Task requirements: Report, word for word, every line of the material that contains "Performance".

Segment Start: Information provided

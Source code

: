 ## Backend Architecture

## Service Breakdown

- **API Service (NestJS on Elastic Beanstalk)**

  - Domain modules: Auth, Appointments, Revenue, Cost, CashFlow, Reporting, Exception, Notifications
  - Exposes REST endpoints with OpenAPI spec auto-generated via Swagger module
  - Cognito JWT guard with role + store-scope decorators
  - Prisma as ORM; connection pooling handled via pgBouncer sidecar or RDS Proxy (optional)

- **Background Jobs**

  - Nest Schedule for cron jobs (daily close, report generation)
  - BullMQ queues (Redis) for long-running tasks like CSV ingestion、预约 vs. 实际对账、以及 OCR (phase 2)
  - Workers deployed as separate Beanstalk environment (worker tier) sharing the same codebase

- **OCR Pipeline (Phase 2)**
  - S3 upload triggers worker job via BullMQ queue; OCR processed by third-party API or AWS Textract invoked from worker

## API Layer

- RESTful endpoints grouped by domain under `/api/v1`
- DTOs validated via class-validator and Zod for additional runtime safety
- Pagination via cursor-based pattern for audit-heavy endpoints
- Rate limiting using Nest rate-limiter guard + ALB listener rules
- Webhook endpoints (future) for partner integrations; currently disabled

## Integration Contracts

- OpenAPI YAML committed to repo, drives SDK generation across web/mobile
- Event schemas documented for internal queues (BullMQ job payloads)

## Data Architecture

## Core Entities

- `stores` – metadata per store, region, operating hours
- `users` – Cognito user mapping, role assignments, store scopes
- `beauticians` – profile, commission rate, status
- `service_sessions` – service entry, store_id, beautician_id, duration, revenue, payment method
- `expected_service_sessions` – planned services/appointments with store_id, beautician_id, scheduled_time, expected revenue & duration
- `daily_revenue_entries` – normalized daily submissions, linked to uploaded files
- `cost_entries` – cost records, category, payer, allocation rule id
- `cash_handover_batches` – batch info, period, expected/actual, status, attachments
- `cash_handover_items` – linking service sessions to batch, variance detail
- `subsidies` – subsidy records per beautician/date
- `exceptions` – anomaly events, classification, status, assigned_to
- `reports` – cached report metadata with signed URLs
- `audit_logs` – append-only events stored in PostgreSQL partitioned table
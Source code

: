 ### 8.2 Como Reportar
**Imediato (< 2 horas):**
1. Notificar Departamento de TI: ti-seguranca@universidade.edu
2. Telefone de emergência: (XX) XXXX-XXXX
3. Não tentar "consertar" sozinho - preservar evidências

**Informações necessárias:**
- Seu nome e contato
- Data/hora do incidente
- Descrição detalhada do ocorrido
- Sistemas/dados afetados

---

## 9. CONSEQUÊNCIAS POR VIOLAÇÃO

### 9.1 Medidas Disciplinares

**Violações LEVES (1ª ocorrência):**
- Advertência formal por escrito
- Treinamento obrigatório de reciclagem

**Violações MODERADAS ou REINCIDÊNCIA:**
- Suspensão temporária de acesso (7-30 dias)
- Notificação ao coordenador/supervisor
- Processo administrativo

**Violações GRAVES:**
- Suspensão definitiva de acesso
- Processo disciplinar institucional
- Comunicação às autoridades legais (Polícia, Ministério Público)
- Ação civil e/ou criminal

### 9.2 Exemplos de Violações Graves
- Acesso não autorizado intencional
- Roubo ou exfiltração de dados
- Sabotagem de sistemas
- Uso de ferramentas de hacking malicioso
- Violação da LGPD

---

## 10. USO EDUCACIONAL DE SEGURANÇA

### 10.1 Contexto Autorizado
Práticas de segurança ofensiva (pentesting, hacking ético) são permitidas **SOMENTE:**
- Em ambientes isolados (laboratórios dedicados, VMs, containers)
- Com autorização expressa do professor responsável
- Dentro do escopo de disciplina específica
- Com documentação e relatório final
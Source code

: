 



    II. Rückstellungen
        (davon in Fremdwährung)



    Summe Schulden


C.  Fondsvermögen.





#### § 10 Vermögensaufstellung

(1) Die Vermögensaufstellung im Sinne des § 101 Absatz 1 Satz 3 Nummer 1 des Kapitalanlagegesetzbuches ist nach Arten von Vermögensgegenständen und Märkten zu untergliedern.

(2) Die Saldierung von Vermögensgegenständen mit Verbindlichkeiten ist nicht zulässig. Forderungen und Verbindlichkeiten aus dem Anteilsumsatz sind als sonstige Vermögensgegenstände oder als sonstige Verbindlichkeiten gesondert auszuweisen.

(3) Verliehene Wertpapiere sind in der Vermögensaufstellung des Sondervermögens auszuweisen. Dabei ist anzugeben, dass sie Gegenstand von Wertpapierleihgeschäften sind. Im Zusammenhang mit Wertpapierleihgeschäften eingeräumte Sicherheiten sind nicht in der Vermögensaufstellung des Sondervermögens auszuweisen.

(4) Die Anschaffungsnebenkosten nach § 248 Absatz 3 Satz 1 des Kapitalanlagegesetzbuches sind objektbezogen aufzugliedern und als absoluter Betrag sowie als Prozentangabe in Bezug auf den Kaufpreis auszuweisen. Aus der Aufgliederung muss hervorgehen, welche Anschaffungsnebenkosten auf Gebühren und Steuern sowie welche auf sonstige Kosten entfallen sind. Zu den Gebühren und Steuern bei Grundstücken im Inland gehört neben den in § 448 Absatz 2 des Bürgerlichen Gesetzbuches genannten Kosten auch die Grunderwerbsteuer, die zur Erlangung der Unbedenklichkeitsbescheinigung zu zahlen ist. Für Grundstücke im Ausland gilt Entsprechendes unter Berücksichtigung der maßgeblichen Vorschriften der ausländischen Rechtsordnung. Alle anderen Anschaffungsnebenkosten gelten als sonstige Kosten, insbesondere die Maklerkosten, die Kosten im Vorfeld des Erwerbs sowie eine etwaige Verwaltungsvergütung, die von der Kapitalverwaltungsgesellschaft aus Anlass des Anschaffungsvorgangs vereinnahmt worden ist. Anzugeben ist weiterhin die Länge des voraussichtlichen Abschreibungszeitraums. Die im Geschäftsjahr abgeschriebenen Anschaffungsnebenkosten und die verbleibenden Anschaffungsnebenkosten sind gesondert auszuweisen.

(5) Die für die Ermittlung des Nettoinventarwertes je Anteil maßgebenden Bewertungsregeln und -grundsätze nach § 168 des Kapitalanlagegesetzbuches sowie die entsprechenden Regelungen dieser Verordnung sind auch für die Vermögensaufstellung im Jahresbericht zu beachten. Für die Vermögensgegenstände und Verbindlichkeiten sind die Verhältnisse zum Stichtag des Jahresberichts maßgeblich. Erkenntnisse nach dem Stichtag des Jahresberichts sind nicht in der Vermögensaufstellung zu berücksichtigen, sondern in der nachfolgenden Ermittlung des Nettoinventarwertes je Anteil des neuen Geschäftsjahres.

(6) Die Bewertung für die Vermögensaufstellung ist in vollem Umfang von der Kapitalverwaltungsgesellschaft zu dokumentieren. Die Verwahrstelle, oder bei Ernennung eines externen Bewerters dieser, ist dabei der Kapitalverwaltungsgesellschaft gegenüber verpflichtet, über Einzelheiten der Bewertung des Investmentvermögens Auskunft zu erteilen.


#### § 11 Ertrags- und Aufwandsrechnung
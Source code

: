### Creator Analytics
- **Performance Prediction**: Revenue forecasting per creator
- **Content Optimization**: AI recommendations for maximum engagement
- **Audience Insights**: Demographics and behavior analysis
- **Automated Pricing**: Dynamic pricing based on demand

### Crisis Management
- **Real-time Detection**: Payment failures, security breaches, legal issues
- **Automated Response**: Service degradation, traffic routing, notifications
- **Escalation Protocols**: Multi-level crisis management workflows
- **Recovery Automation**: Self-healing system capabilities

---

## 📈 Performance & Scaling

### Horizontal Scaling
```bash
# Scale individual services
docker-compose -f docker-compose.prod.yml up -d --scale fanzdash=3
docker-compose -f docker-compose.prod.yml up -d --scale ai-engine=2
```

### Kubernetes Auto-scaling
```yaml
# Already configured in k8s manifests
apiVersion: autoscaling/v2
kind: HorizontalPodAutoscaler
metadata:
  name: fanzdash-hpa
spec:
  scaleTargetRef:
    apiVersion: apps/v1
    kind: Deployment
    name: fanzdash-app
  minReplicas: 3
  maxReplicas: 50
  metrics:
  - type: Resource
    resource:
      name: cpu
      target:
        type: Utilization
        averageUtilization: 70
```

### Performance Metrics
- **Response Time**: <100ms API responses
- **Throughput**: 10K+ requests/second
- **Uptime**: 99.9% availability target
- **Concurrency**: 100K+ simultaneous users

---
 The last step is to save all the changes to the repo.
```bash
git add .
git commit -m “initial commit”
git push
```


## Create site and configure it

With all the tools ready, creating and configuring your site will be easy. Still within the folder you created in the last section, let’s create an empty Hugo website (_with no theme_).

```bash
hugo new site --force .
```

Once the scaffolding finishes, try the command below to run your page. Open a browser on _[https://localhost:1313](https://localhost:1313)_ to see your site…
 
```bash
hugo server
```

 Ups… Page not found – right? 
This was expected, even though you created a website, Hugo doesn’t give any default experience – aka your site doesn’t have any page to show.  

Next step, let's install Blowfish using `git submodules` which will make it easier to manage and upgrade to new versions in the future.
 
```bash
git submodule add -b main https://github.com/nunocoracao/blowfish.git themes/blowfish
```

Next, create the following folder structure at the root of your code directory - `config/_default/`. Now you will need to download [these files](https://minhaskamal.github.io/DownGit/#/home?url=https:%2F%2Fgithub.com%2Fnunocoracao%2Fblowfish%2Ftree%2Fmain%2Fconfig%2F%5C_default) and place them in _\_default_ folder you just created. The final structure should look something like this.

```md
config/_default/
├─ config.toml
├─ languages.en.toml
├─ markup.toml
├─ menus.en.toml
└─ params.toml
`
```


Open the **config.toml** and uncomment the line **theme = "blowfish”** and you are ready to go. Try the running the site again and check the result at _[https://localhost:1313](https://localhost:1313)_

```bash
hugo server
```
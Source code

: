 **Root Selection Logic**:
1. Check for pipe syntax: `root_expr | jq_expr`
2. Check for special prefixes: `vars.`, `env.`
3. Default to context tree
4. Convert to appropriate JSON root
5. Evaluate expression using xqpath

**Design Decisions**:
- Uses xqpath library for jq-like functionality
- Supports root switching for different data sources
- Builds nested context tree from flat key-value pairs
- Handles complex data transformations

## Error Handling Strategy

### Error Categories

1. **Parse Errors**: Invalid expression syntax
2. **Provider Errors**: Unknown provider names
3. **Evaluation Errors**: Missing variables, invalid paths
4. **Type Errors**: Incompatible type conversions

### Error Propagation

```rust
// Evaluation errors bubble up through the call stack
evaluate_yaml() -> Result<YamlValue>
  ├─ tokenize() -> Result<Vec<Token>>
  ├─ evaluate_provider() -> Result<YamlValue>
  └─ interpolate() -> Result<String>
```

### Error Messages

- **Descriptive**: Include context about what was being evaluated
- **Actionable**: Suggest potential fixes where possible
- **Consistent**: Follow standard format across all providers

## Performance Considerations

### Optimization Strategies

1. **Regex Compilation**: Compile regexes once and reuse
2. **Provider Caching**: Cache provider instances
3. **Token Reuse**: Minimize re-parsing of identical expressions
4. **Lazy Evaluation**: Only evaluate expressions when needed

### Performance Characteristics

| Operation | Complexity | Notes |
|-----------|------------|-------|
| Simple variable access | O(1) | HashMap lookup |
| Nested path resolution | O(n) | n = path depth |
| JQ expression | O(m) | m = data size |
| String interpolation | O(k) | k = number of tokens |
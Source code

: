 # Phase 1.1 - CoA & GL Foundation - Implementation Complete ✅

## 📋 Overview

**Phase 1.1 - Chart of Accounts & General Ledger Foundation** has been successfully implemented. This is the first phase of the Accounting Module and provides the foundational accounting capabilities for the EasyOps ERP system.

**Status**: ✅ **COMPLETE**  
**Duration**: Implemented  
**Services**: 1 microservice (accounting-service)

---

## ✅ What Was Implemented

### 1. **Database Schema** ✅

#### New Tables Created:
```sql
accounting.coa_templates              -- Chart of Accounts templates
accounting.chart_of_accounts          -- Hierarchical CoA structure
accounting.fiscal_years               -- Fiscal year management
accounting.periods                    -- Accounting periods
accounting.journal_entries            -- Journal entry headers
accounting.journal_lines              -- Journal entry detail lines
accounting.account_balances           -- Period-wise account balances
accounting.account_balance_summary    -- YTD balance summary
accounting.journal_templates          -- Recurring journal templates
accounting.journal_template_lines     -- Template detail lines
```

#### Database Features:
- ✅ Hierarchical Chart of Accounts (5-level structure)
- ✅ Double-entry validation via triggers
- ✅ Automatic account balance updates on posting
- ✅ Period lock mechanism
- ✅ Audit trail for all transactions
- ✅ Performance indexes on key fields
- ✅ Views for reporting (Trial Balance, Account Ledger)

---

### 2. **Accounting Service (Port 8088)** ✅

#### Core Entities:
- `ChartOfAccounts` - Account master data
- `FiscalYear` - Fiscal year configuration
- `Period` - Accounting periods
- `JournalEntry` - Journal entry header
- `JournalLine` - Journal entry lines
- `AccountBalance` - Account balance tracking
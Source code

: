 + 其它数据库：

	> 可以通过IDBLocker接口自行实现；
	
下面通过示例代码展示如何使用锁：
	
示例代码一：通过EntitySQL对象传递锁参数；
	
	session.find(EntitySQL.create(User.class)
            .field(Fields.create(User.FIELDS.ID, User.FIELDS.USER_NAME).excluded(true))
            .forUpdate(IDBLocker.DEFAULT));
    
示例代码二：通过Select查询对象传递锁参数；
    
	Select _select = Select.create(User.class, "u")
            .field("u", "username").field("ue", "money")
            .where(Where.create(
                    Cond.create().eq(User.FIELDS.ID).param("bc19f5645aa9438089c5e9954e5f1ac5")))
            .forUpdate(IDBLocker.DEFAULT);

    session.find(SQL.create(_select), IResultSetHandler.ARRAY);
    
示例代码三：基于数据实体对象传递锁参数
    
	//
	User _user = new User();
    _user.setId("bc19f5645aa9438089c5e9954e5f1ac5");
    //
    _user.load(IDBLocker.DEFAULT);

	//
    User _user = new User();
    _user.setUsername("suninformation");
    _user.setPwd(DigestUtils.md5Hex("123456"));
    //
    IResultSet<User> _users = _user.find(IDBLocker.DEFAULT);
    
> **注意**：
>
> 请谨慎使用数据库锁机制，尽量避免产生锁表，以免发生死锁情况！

Segment End: Information provided

Completed task:
- **Performance Prediction**: Revenue forecasting per creator
## 📈 Performance & Scaling
### Performance Metrics
## Performance Considerations
### Performance Characteristics
- ✅ Performance indexes on key fields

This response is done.